November 8, 2023
It’s The Long Game For Industrial Developers, Investors As DFW Market Rebalances
By Olivia Lueckemeyer, Bisnow Dallas-Fort Worth, November 8, 2023
Few industrial real estate markets are as battle-tested as Dallas-Fort Worth.
That is why, despite economic turbulence that has slowed the region’s breakneck speed, developers and investors remain confident the market will keep a steady pace through the storm.
DFW industrial real estate continues to command record-high rents amid a slowdown in leasing and rising vacancies. Asking rates grew 12% year-over-year in the third quarter, indicating strong demand for space even as the market cools.
“Things are slowing down a little bit, but at the same time, we are delivering a record amount of supply,” Heath Johnson, senior vice president and market officer at Prologis, said during a Bisnow event Tuesday at Century Park in Irving.
“Over the next few quarters, we will see vacancies rise and rent growth moderate, but in the long term, we are super bullish about the fundamentals of our business.”
DFW is one of the fastest-growing regions in the U.S., with 170,000 new residents added between 2021 and 2022. This makes the Metroplex an ideal location for logistics, e-commerce and manufacturing, said Reid Goetz, senior vice president at Hillwood Properties.
“We’ve got the golden goose of population growth,” he said. “That alone drives demand.”
The continued growth of e-commerce is causing tenants to clamor for warehouse space.
Businesses now prefer to stockpile inventory for a rainy day, a complete shift from the mentality that used to rule the sector, Johnson said. Prior to the pandemic, companies would hold as little inventory as possible and only acquire more once a customer placed an order, he said.

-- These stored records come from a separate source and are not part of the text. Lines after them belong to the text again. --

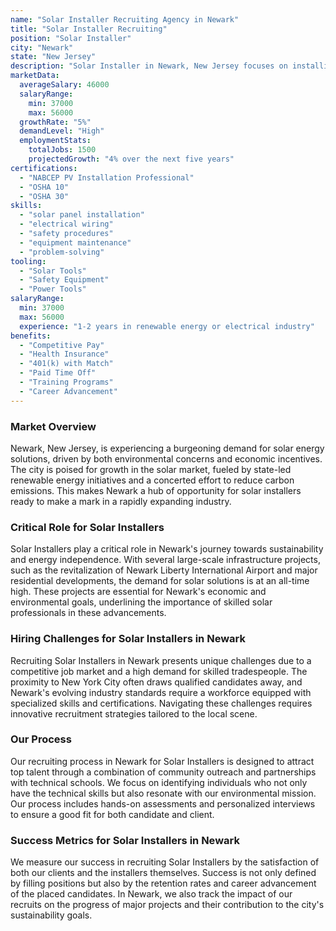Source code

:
 ```yaml
---
name: "Solar Installer Recruiting Agency in Newark"
title: "Solar Installer Recruiting"
position: "Solar Installer"
city: "Newark"
state: "New Jersey"
description: "Solar Installer in Newark, New Jersey focuses on installing, maintaining, and repairing solar panels on rooftops or other structures"
marketData:
  averageSalary: 46000
  salaryRange:
    min: 37000
    max: 56000
  growthRate: "5%"
  demandLevel: "High"
  employmentStats:
    totalJobs: 1500
    projectedGrowth: "4% over the next five years"
certifications:
  - "NABCEP PV Installation Professional"
  - "OSHA 10"
  - "OSHA 30"
skills:
  - "solar panel installation"
  - "electrical wiring"
  - "safety procedures"
  - "equipment maintenance"
  - "problem-solving"
tooling:
  - "Solar Tools"
  - "Safety Equipment"
  - "Power Tools"
salaryRange:
  min: 37000
  max: 56000
  experience: "1-2 years in renewable energy or electrical industry"
benefits:
  - "Competitive Pay"
  - "Health Insurance"
  - "401(k) with Match"
  - "Paid Time Off"
  - "Training Programs"
  - "Career Advancement"
---
```


### Market Overview
Newark, New Jersey, is experiencing a burgeoning demand for solar energy solutions, driven by both environmental concerns and economic incentives. The city is poised for growth in the solar market, fueled by state-led renewable energy initiatives and a concerted effort to reduce carbon emissions. This makes Newark a hub of opportunity for solar installers ready to make a mark in a rapidly expanding industry.

### Critical Role for Solar Installers
Solar Installers play a critical role in Newark's journey towards sustainability and energy independence. With several large-scale infrastructure projects, such as the revitalization of Newark Liberty International Airport and major residential developments, the demand for solar solutions is at an all-time high. These projects are essential for Newark's economic and environmental goals, underlining the importance of skilled solar professionals in these advancements.

### Hiring Challenges for Solar Installers in Newark
Recruiting Solar Installers in Newark presents unique challenges due to a competitive job market and a high demand for skilled tradespeople. The proximity to New York City often draws qualified candidates away, and Newark's evolving industry standards require a workforce equipped with specialized skills and certifications. Navigating these challenges requires innovative recruitment strategies tailored to the local scene.

### Our Process
Our recruiting process in Newark for Solar Installers is designed to attract top talent through a combination of community outreach and partnerships with technical schools. We focus on identifying individuals who not only have the technical skills but also resonate with our environmental mission. Our process includes hands-on assessments and personalized interviews to ensure a good fit for both candidate and client.

### Success Metrics for Solar Installers in Newark
We measure our success in recruiting Solar Installers by the satisfaction of both our clients and the installers themselves. Success is not only defined by filling positions but also by the retention rates and career advancement of the placed candidates. In Newark, we also track the impact of our recruits on the progress of major projects and their contribution to the city's sustainability goals.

“It used to be ‘just in time.’ Now it’s ‘just in case,’” he said. “Our customers don’t want to be caught short-stocked like they were a couple years ago.”
The rise in online grocery shopping is continuing to pay off for industrial. Over the next five years, online grocery sales are expected to see a compound annual growth rate of about 12%, which will increase the segment’s e-commerce penetration from 11.2% in 2022 to 13.6% in 2027, according to research by Brick Meets Click and Mercatus.
More cold storage will be needed to accommodate that growth, said Trevor Heaney, director of ARCO/Murray Design Build. Only 1% of development is being geared toward the niche segment, but that will likely change in the coming years.
“Fifteen percent of industrial construction over the next five years should be tailored toward cold [storage] to keep up with the demand of our population,” he said.
Despite all of the tailwinds propelling industrial, capital markets challenges are keeping construction at bay. Loans are in short supply, especially for spec development, said Eric Beichler, managing partner and shareholder at Mohr Partners.
“There are spec deals being done in the right markets,” he said. “You just have to have the equity to do them.”
The majority of bank lenders have been sidelined by economic uncertainty, prompting developers to tap alternative funding sources, said Hutton Lunsford, chief investment officer at Holt Lunsford Commercial.
“New construction starts — you can count them on two hands,” he said. “People are leaning on debt funds or capitalizing their deals all equity.”
There is more than 58M SF of new supply coming down the pike, but much of it is spoken for. Once it runs out, new space, especially in highly desirable infill locations, will be hard to come by.
As a result, some companies are now eyeing defunct office buildings as a possible solution.
Prologis purchased an office building in Plano for that exact purpose, Johnson said. Once the tenant’s lease is up in a few years, the company plans to repurpose the building as industrial.
Not all office buildings are good candidates for repurposing based on location and zoning, but in areas where it is doable, industrial conversions could be a win-win for both the public and private sectors, said Charlie Meyer, president of Lovett Industrial.
“For the first time in history, rents are finally justifying scraping an obsolete office building to build industrial, and your numbers work,” he said. “Lots of cities would rather have income-producing Class-A industrial than obsolete office that’s a money-suck and an eyesore.”
The last couple of years have been so profitable for industrial that some landlords turned away creditworthy tenants looking to do 10-year leases in favor of deals where they could renew in a shorter time frame at a higher rate, said Jeff Thornton, president of the South Central region for Ryan Cos.
Those dynamics are unsustainable, he said, and while today’s capital markets environment is challenging, it is forcing an adjustment that will be more viable in the long run.
“[Today’s challenges] are going to move the development community back to executing deals with solid fundamentals, whether that’s on the financial side or the design side,” Thornton said. “Our business will be better off for it.”
Those who jumped into the space during the red-hot days of the early pandemic may not survive the downturn, but investors with strong relationships and years of experience under their belts are positioned to make it through.
“The last 10 to 12 years, absent a few weeks at the beginning of 2020, have been incredibly easy,” he said. “This is a great opportunity for people that have been through cycles to perform and stand out.”